Blockchain in Oil & Gas

With the perfect storm of regulations, costs, and consumer demand to contend with across multiple jurisdictions and international borders, managing supply chains is critical to the success of global oil producers. Blockchain is uniquely positioned to offer a new technology-based solution for managing global supply chains. If you are new to bitcoin visit this site for your trading and investment needs.

The protocol allows for data transparency, traceability, immutability, and settlement, which significantly improves the current methods used by industry participants. Furthermore, these terms are not mutually exclusive as blockchain can also serve as a decentralized ledger that provides an immutable record of events with which all parties can verify the accuracy of their transactions.

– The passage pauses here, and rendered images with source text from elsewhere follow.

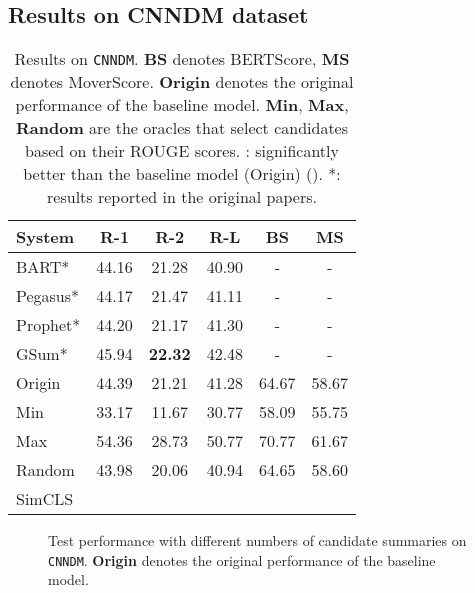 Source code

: \documentclass[11pt,a4paper]{article}
\begin{document}
\subsection{Results on CNNDM dataset}
\begin{table}[t!]
\small
\centering
\addtolength{\tabcolsep}{-1pt}  
\begin{tabular}{lccccc}
\toprule
\textbf{System} & \textbf{R-1} & \textbf{R-2} & \textbf{R-L} & \textbf{BS} & \textbf{MS} \\
\midrule
 BART* & 44.16 & 21.28 & 40.90 & - & -\\
 Pegasus* & 44.17 & 21.47 & 41.11 & - & - \\
 Prophet* & 44.20 & 21.17 & 41.30 & - & - \\
 GSum* & 45.94 & \textbf{22.32} & 42.48 & - & -\\
\midrule
 Origin & 44.39 & 21.21 & 41.28  & 64.67 & 58.67  \\
 Min & 33.17 & 11.67 & 30.77 & 58.09 & 55.75 \\
 Max & 54.36 & 28.73 & 50.77 & 70.77 & 61.67 \\
 Random & 43.98 & 20.06 & 40.94 & 64.65 & 58.60 \\
 \midrule
 SimCLS &  &  &  &  &  \\
\bottomrule
\end{tabular}
\addtolength{\tabcolsep}{+1pt} 
\caption{\label{tab:cnndm} Results on \texttt{CNNDM}.
\textbf{BS} denotes BERTScore, \textbf{MS} denotes MoverScore. 
\textbf{Origin} denotes the original performance of the baseline model.
\textbf{Min}, \textbf{Max}, \textbf{Random} are the oracles that select candidates based on their ROUGE scores.
\dag: significantly better than the baseline model (Origin) ().
*: results reported in the original papers.}
\end{table}

\begin{figure}
    \raggedright
    \caption{Test performance with different numbers of candidate summaries on \texttt{CNNDM}. \textbf{Origin} denotes the original performance of the baseline model.}
    \label{fig:num}
\end{figure}
\end{document}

The case for blockchain in oil and gas is similar in structure and purpose to the use of blockchain in the global trade supply chain. Oil trade transactions are complex and involve many stakeholders, including producers, storage owners, trading houses, shippers and ports.

Each transaction includes multiple parties, with financial settlement occurring once delivery occurs at a specified location and the product has been inspected. Furthermore, the buyer will likely look to offset his purchase by selling a futures contract for this commodity which increases the overall complexity of this process. The challenge, then, is to manage this complexity while achieving all of the desired requirements and benefits of blockchain, including:

Objectivity & Transparency

With the transparent ledger, all parties can verify that all of the data added to the chain is authentic. In a provenance case scenario, this could provide oil producers complete transparency into their steps in producing and delivering oil or gas to end consumers. This transparency could provide both auditable and open records for each step taken in the supply chain.

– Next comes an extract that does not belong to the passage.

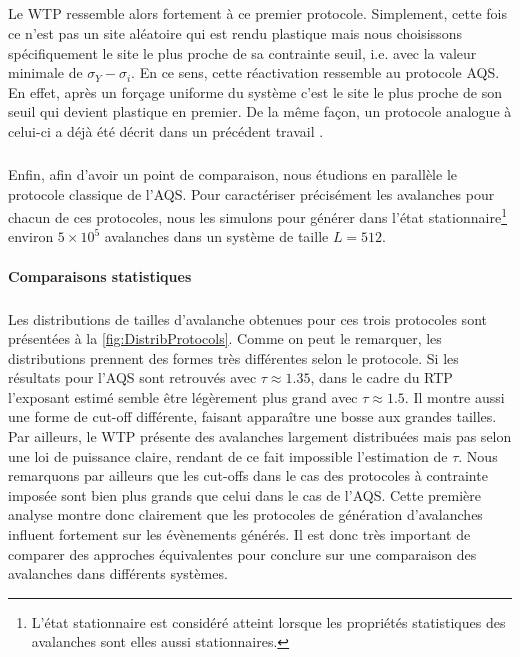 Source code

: \subparagraph{}Le WTP ressemble alors fortement à ce premier protocole. Simplement, cette fois ce n'est pas un site aléatoire qui est rendu plastique mais nous choisissons spécifiquement le site le plus proche de sa contrainte seuil, i.e. avec la valeur minimale de $\sigma_Y - \sigma_i$. En ce sens, cette réactivation ressemble au protocole AQS. En effet, après un forçage uniforme du système c'est le site le plus proche de son seuil qui devient plastique en premier. De la même façon, un protocole analogue à celui-ci a déjà été décrit dans un précédent travail \cite{lin_scaling_2014}.

\subparagraph{}Enfin, afin d'avoir un point de comparaison, nous étudions en parallèle le protocole classique de l'AQS. Pour caractériser précisément les avalanches pour chacun de ces protocoles, nous les simulons pour générer dans l'état stationnaire\footnote{L'état stationnaire est considéré atteint lorsque les propriétés statistiques des avalanches sont elles aussi stationnaires.} environ $5\times 10^5$ avalanches dans un système de taille $L=512$.

\paragraph{Comparaisons statistiques}

\subparagraph{}Les distributions de tailles d'avalanche obtenues pour ces trois protocoles sont présentées à la \autoref{fig:DistribProtocols}. Comme on peut le remarquer, les distributions prennent des formes très différentes selon le protocole. Si les résultats pour l'AQS sont retrouvés avec $\tau\approx 1.35$, dans le cadre du RTP l'exposant estimé semble être légèrement plus grand avec $\tau \approx 1.5$. Il montre aussi une forme de cut-off différente, faisant apparaître une bosse aux grandes tailles. Par ailleurs, le WTP présente des avalanches largement distribuées mais pas selon une loi de puissance claire, rendant de ce fait impossible l'estimation de $\tau$. Nous remarquons par ailleurs que les cut-offs dans le cas des protocoles à contrainte imposée sont bien plus grands que celui dans le cas de l'AQS. Cette première analyse montre donc clairement que les protocoles de génération d'avalanches influent fortement sur les évènements générés. Il est donc très important de comparer des approches équivalentes pour conclure sur une comparaison des avalanches dans différents systèmes.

Blockchain technology is considered non-hackable as there are multiple copies of transactions on various computers around the world. It means that there must be an agreement from more than 51 per cent of participating miners for a proposed transaction to be accepted. If a party conspires to change a transaction or create one not originally added to the blockchain, they will not have sufficient consensus in the network, and the transaction will not be accepted.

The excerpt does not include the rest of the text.